'''

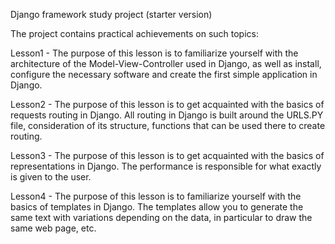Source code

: Django framework study project (starter version)

The project contains practical achievements on such topics:

Lesson1 - The purpose of this lesson is to familiarize yourself with the architecture of the Model-View-Controller used in Django, as well as install, configure the necessary software and create the first simple application in Django.

Lesson2 - The purpose of this lesson is to get acquainted with the basics of requests routing in Django. All routing in Django is built around the URLS.PY file, consideration of its structure, functions that can be used there to create routing.

Lesson3 - The purpose of this lesson is to get acquainted with the basics of representations in Django. The performance is responsible for what exactly is given to the user.

Lesson4 - The purpose of this lesson is to familiarize yourself with the basics of templates in Django. The templates allow you to generate the same text with variations depending on the data, in particular to draw the same web page, etc.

'''

AIM OF THE TASK:
In the records above, some lines hold the word "with"; copy each such line.

COMPLETED TASK:
Lesson1 - The purpose of this lesson is to familiarize yourself with the architecture of the Model-View-Controller used in Django, as well as install, configure the necessary software and create the first simple application in Django.
Lesson2 - The purpose of this lesson is to get acquainted with the basics of requests routing in Django. All routing in Django is built around the URLS.PY file, consideration of its structure, functions that can be used there to create routing.
Lesson3 - The purpose of this lesson is to get acquainted with the basics of representations in Django. The performance is responsible for what exactly is given to the user.
Lesson4 - The purpose of this lesson is to familiarize yourself with the basics of templates in Django. The templates allow you to generate the same text with variations depending on the data, in particular to draw the same web page, etc.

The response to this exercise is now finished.